[Recorded data]
>>>>>

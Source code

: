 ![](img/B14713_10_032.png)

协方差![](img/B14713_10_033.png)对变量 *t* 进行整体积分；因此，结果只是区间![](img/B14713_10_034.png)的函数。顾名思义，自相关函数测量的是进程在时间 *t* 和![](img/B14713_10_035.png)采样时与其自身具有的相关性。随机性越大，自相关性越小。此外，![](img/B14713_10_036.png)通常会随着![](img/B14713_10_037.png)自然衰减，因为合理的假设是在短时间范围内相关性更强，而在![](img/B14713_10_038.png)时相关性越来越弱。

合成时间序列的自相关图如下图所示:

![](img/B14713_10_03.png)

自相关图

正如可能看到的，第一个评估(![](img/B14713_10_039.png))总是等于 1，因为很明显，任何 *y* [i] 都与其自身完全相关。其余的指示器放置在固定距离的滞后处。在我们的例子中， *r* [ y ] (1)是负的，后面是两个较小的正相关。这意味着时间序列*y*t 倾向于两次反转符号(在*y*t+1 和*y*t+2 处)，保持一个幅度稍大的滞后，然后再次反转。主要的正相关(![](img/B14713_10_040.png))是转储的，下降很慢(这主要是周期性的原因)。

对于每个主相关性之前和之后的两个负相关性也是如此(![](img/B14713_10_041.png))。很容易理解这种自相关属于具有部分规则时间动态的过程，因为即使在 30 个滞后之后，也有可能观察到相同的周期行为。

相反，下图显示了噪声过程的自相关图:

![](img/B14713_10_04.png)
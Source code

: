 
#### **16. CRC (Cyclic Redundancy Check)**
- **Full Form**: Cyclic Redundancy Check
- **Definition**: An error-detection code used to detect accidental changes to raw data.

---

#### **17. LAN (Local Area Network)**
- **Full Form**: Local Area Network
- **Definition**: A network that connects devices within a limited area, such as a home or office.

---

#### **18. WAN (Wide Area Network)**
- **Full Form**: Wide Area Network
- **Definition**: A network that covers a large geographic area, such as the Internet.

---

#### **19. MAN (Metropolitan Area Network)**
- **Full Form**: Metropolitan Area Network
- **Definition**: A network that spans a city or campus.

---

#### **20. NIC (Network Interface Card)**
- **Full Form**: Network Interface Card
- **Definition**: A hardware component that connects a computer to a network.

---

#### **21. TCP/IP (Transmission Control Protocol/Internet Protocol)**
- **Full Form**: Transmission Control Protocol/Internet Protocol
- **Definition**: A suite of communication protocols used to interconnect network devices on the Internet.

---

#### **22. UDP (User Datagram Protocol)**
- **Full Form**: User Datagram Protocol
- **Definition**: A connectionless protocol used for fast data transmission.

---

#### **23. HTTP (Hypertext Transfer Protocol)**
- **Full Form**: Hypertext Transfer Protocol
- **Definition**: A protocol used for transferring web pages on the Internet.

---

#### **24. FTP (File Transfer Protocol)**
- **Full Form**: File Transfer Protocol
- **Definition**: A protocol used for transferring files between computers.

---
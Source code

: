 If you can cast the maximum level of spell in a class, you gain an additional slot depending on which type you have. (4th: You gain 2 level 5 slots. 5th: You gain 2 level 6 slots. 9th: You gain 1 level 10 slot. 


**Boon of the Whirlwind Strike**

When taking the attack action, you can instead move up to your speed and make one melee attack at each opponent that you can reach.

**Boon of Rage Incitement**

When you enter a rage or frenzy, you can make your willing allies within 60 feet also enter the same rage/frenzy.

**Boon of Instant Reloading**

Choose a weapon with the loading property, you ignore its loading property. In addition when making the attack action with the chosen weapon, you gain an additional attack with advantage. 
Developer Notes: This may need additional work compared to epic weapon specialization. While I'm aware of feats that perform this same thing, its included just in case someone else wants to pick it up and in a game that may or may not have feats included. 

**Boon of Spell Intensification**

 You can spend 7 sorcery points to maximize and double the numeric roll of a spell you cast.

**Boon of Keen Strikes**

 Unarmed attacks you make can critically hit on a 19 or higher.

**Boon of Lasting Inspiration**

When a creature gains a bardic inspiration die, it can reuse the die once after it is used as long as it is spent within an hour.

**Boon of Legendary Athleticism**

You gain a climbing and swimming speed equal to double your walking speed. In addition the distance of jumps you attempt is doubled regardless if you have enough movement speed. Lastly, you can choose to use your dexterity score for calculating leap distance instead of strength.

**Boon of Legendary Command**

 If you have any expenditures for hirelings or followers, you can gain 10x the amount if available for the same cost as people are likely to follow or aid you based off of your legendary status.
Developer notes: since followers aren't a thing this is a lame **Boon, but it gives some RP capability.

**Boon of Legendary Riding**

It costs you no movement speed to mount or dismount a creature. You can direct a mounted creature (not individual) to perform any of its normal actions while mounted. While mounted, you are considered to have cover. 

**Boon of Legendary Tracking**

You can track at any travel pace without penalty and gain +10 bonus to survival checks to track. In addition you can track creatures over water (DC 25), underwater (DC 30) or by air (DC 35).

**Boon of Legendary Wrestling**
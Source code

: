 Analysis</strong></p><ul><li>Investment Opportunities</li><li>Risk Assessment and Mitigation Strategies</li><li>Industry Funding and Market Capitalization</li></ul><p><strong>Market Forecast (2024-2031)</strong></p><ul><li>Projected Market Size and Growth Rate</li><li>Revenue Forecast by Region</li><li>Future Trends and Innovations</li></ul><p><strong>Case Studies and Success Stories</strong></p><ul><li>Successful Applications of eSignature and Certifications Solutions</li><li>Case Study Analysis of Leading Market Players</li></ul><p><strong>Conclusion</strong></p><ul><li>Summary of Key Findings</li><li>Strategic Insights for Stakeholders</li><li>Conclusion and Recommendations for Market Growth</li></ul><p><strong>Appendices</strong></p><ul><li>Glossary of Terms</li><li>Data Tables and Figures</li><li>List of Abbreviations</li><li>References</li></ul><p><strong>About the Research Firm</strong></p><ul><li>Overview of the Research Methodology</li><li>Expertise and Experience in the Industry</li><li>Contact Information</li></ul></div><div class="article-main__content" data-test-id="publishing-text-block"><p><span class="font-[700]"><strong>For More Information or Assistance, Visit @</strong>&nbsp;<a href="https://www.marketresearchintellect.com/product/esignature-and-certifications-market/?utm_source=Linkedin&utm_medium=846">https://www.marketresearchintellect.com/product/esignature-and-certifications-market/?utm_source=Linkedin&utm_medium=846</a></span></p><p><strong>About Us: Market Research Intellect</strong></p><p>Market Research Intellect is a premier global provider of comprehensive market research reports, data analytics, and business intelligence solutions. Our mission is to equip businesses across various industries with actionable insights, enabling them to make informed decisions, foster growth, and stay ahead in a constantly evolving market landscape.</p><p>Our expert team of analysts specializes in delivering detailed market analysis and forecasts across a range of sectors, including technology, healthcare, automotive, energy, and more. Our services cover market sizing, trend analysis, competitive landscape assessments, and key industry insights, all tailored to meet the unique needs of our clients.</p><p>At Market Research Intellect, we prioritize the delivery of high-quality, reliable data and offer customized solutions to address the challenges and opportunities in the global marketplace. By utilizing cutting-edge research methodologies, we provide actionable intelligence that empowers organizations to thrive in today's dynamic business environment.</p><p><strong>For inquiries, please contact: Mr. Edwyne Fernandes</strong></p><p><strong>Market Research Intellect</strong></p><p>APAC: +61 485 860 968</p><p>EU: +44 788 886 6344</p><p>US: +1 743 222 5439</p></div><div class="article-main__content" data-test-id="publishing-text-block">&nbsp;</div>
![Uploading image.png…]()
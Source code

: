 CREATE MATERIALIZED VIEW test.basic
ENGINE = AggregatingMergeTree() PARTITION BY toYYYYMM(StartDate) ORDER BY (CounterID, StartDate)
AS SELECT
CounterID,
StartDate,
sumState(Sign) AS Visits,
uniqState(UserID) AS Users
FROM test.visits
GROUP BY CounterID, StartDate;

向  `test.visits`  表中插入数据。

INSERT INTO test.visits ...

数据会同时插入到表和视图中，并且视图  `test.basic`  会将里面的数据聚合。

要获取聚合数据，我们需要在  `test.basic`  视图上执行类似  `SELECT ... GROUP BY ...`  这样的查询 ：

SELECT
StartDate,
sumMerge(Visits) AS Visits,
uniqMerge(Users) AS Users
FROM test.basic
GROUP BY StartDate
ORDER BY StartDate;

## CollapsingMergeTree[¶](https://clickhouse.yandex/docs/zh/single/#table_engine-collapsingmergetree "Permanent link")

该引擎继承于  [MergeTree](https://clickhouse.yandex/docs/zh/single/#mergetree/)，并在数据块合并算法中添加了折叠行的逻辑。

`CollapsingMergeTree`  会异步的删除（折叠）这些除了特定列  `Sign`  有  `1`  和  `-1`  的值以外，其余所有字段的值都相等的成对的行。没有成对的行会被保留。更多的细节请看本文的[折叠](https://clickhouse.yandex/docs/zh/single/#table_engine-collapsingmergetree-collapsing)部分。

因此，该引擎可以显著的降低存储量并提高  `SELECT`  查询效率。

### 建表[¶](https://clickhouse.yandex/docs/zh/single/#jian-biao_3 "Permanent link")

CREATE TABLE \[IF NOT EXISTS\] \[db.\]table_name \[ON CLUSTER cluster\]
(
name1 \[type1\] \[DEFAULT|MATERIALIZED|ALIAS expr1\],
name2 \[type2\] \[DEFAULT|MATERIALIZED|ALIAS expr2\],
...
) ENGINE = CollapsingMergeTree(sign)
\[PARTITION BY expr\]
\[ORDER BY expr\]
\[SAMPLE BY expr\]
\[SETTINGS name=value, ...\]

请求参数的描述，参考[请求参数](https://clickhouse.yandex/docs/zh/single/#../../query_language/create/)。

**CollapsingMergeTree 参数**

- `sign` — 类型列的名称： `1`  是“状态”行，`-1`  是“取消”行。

<<<<<

• **Exercise instructions**
Please output an exact copy of the lines above, from the opening line of the data down to the line that contains "- **Full Form**: Local Area Network".

• **Exercise solution**
Source code

: ![](img/B14713_10_032.png)

协方差![](img/B14713_10_033.png)对变量 *t* 进行整体积分；因此，结果只是区间![](img/B14713_10_034.png)的函数。顾名思义，自相关函数测量的是进程在时间 *t* 和![](img/B14713_10_035.png)采样时与其自身具有的相关性。随机性越大，自相关性越小。此外，![](img/B14713_10_036.png)通常会随着![](img/B14713_10_037.png)自然衰减，因为合理的假设是在短时间范围内相关性更强，而在![](img/B14713_10_038.png)时相关性越来越弱。

合成时间序列的自相关图如下图所示:

![](img/B14713_10_03.png)

自相关图

正如可能看到的，第一个评估(![](img/B14713_10_039.png))总是等于 1，因为很明显，任何 *y* [i] 都与其自身完全相关。其余的指示器放置在固定距离的滞后处。在我们的例子中， *r* [ y ] (1)是负的，后面是两个较小的正相关。这意味着时间序列*y*t 倾向于两次反转符号(在*y*t+1 和*y*t+2 处)，保持一个幅度稍大的滞后，然后再次反转。主要的正相关(![](img/B14713_10_040.png))是转储的，下降很慢(这主要是周期性的原因)。

对于每个主相关性之前和之后的两个负相关性也是如此(![](img/B14713_10_041.png))。很容易理解这种自相关属于具有部分规则时间动态的过程，因为即使在 30 个滞后之后，也有可能观察到相同的周期行为。

相反，下图显示了噪声过程的自相关图:

![](img/B14713_10_04.png)
Source code

: 
#### **16. CRC (Cyclic Redundancy Check)**
- **Full Form**: Cyclic Redundancy Check
- **Definition**: An error-detection code used to detect accidental changes to raw data.

---

#### **17. LAN (Local Area Network)**
- **Full Form**: Local Area Network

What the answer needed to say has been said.